Kamis, 26 Desember 2019
Jakarta,
MINDCOMMONLINE.COM- PT Pelabuhan Indonesia II (Persero) atau IPC, sebagai BUMN
operator pelabuhan berkomitmen untuk memberantas semua bentuk pelanggaran,
tindak pidana, termasuk pungutan liar (Pungli) di pelabuhan.
Direktur Utama IPC, Elvyn G. Masassya di Jakarta, Rabu (25/12), menegaskan
pihaknya tidak akan mentoleransi pelanggaran terutama yang bertujuan mencari
keuntungan pribadi oleh oknum petugas di lingkungan pelabuhan.
“Jika ditemukan bukti pelanggaran, tindak pidana, termasuk pungli oleh oknum di
pelabuhan, maka IPC dan saya yakin semua instansi pemerintah maupun swasta di
lingkungan pelabuhan akan memberikan tindakan keras, dan mendorong untuk
diproses sesuai dengan aturan dan perundang-undangan yang ada,” kata Elvyn.
Elvyn mengatakan, saat ini IPC sedang fokus mewujudkan misi korporasi menjadi
pelabuhan kelas dunia yang unggul dalam operasional dan pelayanan.
Untuk itu pihaknya berkepentingan memberikan pelayanan yang lebih cepat, lebih
mudah, dan efisien demi memajukan sektor logistik di tanah air.

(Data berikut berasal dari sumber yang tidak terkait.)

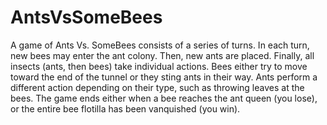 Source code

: # AntsVsSomeBees
A game of Ants Vs. SomeBees consists of a series of turns. In each turn, new bees may enter the ant colony. Then, new ants are placed. Finally, all insects (ants, then bees) take individual actions. Bees either try to move toward the end of the tunnel or they sting ants in their way. Ants perform a different action depending on their type, such as throwing leaves at the bees. The game ends either when a bee reaches the ant queen (you lose), or the entire bee flotilla has been vanquished (you win).
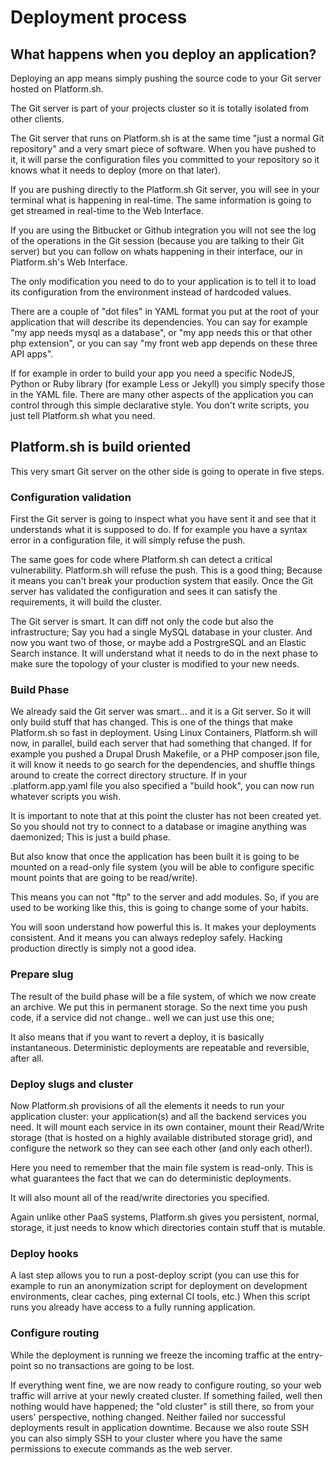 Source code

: # Deployment process

## What happens when you deploy an application?

Deploying an app means simply pushing the source code to your Git server
hosted on Platform.sh. 

The Git server is part of your projects cluster so it is totally isolated from
other clients.

The Git server that runs on Platform.sh is at the same time "just a
normal Git repository" and a very smart piece of software. When you have
pushed to it, it will parse the configuration files you committed to your 
repository so it knows what it needs to deploy (more on that later).

If you are pushing directly to the Platform.sh Git server, you will see in your terminal
what is happening in real-time. The same information is going to get streamed
in real-time to the Web Interface.

If you are using the Bitbucket or Github integration you will not see the log
of the operations in the Git session (because you are talking to their Git 
server) but you can follow on whats happening in their interface, our in Platform.sh's Web Interface.

The only modification you need to do to your application is to tell it
to load its configuration from the environment instead of hardcoded values.

There are a couple of "dot files" in YAML format you  put at the root
of your application that will describe its dependencies. You can say for
example "my app needs mysql as a database", or "my app needs this or
that other php extension", or you can say "my front web app depends on
these three API apps". 

If for example in order to build your app you need a specific NodeJS, Python or 
Ruby library (for example Less or Jekyll) you simply specify those in the YAML
file. There are many other aspects of the application you can control through 
this simple declarative style. You don't write scripts, you just tell 
Platform.sh what you need.

## Platform.sh is build oriented

This very smart Git server on the other side is going to operate in five
steps.

### Configuration validation

First the Git server is going to inspect what you have sent it and see
that it understands what it is supposed to do. If for example you have a
syntax error in a configuration file, it will simply refuse the push.

The same goes for code where Platform.sh can detect a critical vulnerability. 
Platform.sh will refuse the push. This is a good thing; Because it means you 
can't break your production system that easily. Once the Git server has
validated the configuration and sees it can satisfy the requirements, it
will build the cluster.

The Git server is smart. It can diff not only the code but also the
infrastructure; Say you had a single MySQL database in your cluster. And
now you want two of those, or maybe add a PostrgreSQL and an Elastic Search
instance. It will understand what it needs to do in the next phase to
make sure the topology of your cluster is modified to your new needs.

### Build Phase

We already said the Git server was smart... and it is a Git server. So it
will only build stuff that has changed. This is one of the things that
make Platform.sh so fast in deployment. Using Linux Containers,
Platform.sh will now, in parallel, build each server that had something
that changed. If for example you pushed a Drupal Drush Makefile, or a
PHP composer.json file, it will know it needs to go search for the
dependencies, and shuffle things around to create the correct directory
structure. If in your .platform.app.yaml file you also specified a
"build hook", you can now run whatever scripts you wish.

It is important to note that at this point the cluster has not been
created yet. So you should not try to connect to a database or imagine
anything was daemonized; This is just a build phase.

But also know that once the application has been built it is going to be
mounted on a read-only file system (you will be able to configure specific
mount points that are going to be read/write). 

This means you can not "ftp" to the server and add modules. So, if you are
used to be working like this, this is going to change some of your habits.

You will soon understand how powerful this is. It makes your deployments
consistent. And it means you can always redeploy safely. Hacking production
directly is simply not a good idea.

### Prepare slug

The result of the build phase will be a file system, of which we now
create an archive. We put this in permanent storage. So the next time
you push code, if a service did not change.. well we can just use this one;

It also means that if you want to revert a deploy, it is basically
instantaneous. Deterministic deployments are repeatable and reversible,
after all.

### Deploy slugs and cluster

Now Platform.sh provisions of all the elements it needs to run your
application cluster: your application(s) and all the backend services you
need. It will mount each service in its own container, mount their Read/Write storage (that is hosted on a highly available distributed storage grid), and
configure the network so they can see each other (and only each other!).

Here you need to remember that the main file system is read-only. This
is what guarantees the fact that we can do deterministic deployments.

It will also mount all of the read/write directories you specified.

Again unlike other PaaS systems, Platform.sh gives you persistent,
normal, storage, it just needs to know which directories contain stuff
that is mutable.

### Deploy hooks

A last step allows you to run a post-deploy script (you can use this for
example to run an anonymization script for deployment on development
environments, clear caches, ping external CI tools, etc.) When this
script runs you already have access to a fully running application.

### Configure routing
While the deployment is running we freeze the incoming traffic at the entry-point
so no transactions are going to be lost.

If everything went fine, we are now ready to configure routing, so your
web traffic will arrive at your newly created cluster. If something
failed, well then nothing would have happened; the "old cluster" is
still there, so from your users' perspective, nothing changed. Neither
failed nor successful deployments result in application downtime.
Because we also route SSH you can also simply SSH to your cluster where
you have the same permissions to execute commands as the web server.
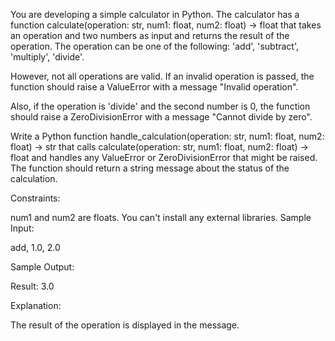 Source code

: You are developing a simple calculator in Python. The calculator has a function calculate(operation: str, num1: float, num2: float) -> float that takes an operation and two numbers as input and returns the result of the operation. The operation can be one of the following: 'add', 'subtract', 'multiply', 'divide'.

However, not all operations are valid. If an invalid operation is passed, the function should raise a ValueError with a message "Invalid operation".

Also, if the operation is 'divide' and the second number is 0, the function should raise a ZeroDivisionError with a message "Cannot divide by zero".

Write a Python function handle_calculation(operation: str, num1: float, num2: float) -> str that calls calculate(operation: str, num1: float, num2: float) -> float and handles any ValueError or ZeroDivisionError that might be raised. The function should return a string message about the status of the calculation.

Constraints:

num1 and num2 are floats.
You can't install any external libraries.
Sample Input:

add, 1.0, 2.0

Sample Output:

Result: 3.0

Explanation:

The result of the operation is displayed in the message.

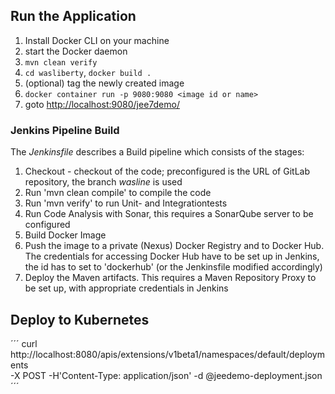 ## Run the Application

1. Install Docker CLI on your machine
1. start the Docker daemon
1. `mvn clean verify`
1. `cd wasliberty`, `docker build .`
1. (optional) tag the newly created image
1. `docker container run -p 9080:9080 <image id or name>` 
1. goto [http://localhost:9080/jee7demo/](http://localhost:9080/jee7demo/)

### Jenkins Pipeline Build

The *Jenkinsfile* describes a Build pipeline which consists of the stages:
1. Checkout - checkout of the code; preconfigured is the URL of GitLab repository, the branch *wasline* is used
2. Run 'mvn clean compile' to compile the code
3. Run 'mvn verify' to run Unit- and Integrationtests
4. Run Code Analysis with Sonar, this requires a SonarQube server to be configured
5. Build Docker Image
6. Push the image to a private (Nexus) Docker Registry and to Docker Hub. The credentials for accessing Docker Hub
have to be set up in Jenkins, the id has to set to 'dockerhub' (or the Jenkinsfile modified accordingly)
7. Deploy the Maven artifacts. This requires a Maven Repository Proxy to be set up, with appropriate credentials in Jenkins



## Deploy to Kubernetes

´´´
curl http://localhost:8080/apis/extensions/v1beta1/namespaces/default/deployments \
    -X POST -H'Content-Type: application/json' -d @jeedemo-deployment.json
´´´

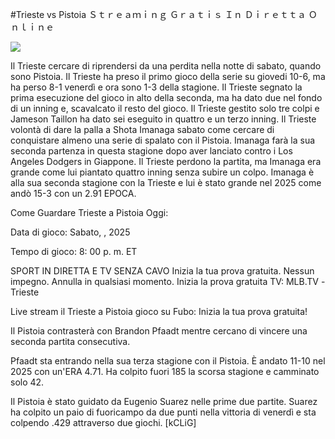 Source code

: #Trieste vs Pistoia Ｓｔｒｅａｍｉｎｇ Ｇｒａｔｉｓ Ｉｎ Ｄｉｒｅｔｔａ Ｏｎｌｉｎｅ  
  
  
[![](https://i.imgur.com/qSNzIqt.png)](https://movie.rssnews.media/REcVnALq.php)  
  
Il Trieste cercare di riprendersi da una perdita nella notte di sabato, quando sono Pistoia. Il Trieste ha preso il primo gioco della serie su giovedi 10-6, ma ha perso 8-1 venerdì e ora sono 1-3 della stagione. Il Trieste segnato la prima esecuzione del gioco in alto della seconda, ma ha dato due nel fondo di un inning e, scavalcato il resto del gioco. Il Trieste gestito solo tre colpi e Jameson Taillon ha dato sei eseguito in quattro e un terzo inning. Il Trieste volontà di dare la palla a Shota Imanaga sabato come cercare di conquistare almeno una serie di spalato con il Pistoia. Imanaga farà la sua seconda partenza in questa stagione dopo aver lanciato contro i Los Angeles Dodgers in Giappone. Il Trieste perdono la partita, ma Imanaga era grande come lui piantato quattro inning senza subire un colpo. Imanaga è alla sua seconda stagione con la Trieste e lui è stato grande nel 2025 come andò 15-3 con un 2.91 EPOCA.

Come Guardare Trieste a Pistoia Oggi:

Data di gioco: Sabato, , 2025

Tempo di gioco: 8: 00 p. m. ET

SPORT IN DIRETTA E TV SENZA CAVO
Inizia la tua prova gratuita. Nessun impegno. Annulla in qualsiasi momento.
Inizia la prova gratuita
TV: MLB.TV -Trieste

Live stream il Trieste a Pistoia gioco su Fubo: Inizia la tua prova gratuita!

Il Pistoia contrasterà con Brandon Pfaadt mentre cercano di vincere una seconda partita consecutiva.

Pfaadt sta entrando nella sua terza stagione con il Pistoia. È andato 11-10 nel 2025 con un'ERA 4.71. Ha colpito fuori 185 la scorsa stagione e camminato solo 42.

Il Pistoia è stato guidato da Eugenio Suarez nelle prime due partite. Suarez ha colpito un paio di fuoricampo da due punti nella vittoria di venerdì e sta colpendo .429 attraverso due giochi. [kCLiG]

Sesuai dengan misi pemerintah menurunkan biaya logistik, kata Elvyn, IPC siap
memberikan pelayanan yang mudah, transparan, dan akuntabel bagi semua pengguna
jasa dan pelanggan.
Dengan demikian, tidak ada tempat bagi oknum tertentu di pelabuhan melakukan
pelanggaran, termasuk pungli.
“Sekarang semua aktivitas dan operasional di pelabuhan, terutama di Tanjung
Priok termonitor secara digital. Salah satu tujuan semua ini adalah supaya
tidak terjadi ekonomi biaya tinggi yang menambah beban biaya logistik secara
keseluruhan,” katanya.
Sementara itu, Direktur The National Maritime Institute (Namarim), Siswanto
Rusdi mengatakan, saat ini pungli memang sulit ditemukan di lapangan, terutama
di terminal-terminal Pelabuhan Tanjung Priok.
Digitalisasi yang dimulai dari penerapan Autogate System di gerbang pelabuhan
tak lagi memungkinkan terjadinya interaksi pembayaran tunai oleh pengguna jasa
dan konsumen.
Meski demikian, menurutnya, ada banyak faktor mengapa biaya logistik masih
tinggi. Potensi biaya siluman bisa tersebar di seluruh stakeholder pelabuhan,
mengingat di sana ada 18 instansi yang berperan sebagai regulator maupun
operator.
“Tingginya biaya logistik tak lepas dari tingginya pergerakan peti kemas. Ada
aturan Kemenhub misalnya, bahwa dalam waktu tiga hari, selesai atau tidak
pengurusan dokumen, peti kemas harus keluar ke Pusat Logistik Berikat (PLB).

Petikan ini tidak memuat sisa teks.